(Directions for this task) Go through the records below and copy out every line holding "water".

(Beginning of Records to use)

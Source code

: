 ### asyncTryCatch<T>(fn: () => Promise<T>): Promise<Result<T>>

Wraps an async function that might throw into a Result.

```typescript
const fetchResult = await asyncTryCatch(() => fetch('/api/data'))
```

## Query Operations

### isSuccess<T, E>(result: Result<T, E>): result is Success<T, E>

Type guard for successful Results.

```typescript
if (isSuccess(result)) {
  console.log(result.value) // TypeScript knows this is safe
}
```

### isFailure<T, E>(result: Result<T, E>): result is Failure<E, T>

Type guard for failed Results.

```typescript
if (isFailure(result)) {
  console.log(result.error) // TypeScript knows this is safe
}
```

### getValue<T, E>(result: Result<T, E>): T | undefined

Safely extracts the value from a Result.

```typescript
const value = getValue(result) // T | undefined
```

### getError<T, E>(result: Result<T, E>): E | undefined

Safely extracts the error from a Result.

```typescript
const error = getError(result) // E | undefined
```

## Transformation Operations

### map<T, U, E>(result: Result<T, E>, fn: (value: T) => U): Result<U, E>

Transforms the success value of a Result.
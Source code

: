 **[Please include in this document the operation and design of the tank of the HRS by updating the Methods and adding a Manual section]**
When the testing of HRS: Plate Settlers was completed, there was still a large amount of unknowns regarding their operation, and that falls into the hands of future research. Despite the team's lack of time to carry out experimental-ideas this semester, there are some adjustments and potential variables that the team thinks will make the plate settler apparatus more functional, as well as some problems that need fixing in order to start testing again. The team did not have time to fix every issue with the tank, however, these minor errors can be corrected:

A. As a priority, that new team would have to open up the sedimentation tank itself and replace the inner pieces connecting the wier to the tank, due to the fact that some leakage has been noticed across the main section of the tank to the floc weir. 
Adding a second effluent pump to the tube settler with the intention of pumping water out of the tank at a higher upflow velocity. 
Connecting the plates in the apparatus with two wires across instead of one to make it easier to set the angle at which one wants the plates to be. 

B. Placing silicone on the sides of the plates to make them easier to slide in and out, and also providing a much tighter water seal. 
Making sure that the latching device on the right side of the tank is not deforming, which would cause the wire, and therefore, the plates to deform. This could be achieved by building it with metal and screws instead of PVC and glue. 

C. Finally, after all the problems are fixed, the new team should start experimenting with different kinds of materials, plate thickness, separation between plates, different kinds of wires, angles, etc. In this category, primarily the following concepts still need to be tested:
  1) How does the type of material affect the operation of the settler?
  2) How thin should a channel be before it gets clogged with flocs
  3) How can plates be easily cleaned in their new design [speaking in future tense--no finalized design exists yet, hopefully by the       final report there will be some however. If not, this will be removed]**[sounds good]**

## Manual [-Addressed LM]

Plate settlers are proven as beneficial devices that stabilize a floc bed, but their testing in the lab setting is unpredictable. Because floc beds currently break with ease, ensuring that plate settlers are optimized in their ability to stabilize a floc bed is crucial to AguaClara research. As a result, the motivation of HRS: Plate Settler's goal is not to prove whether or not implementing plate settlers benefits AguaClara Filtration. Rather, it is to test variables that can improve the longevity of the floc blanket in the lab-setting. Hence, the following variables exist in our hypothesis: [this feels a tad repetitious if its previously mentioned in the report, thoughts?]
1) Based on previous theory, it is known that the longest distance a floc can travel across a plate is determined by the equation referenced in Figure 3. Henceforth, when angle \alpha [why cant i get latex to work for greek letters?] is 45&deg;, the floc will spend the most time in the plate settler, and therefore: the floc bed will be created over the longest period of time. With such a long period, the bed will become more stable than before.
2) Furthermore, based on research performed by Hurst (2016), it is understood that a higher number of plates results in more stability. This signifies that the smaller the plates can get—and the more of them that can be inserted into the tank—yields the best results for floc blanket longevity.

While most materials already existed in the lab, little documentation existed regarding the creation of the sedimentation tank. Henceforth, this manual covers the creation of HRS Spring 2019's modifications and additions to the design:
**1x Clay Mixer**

(End of Records to use)

(Written reply)
Adding a second effluent pump to the tube settler with the intention of pumping water out of the tank at a higher upflow velocity. 
B. Placing silicone on the sides of the plates to make them easier to slide in and out, and also providing a much tighter water seal. 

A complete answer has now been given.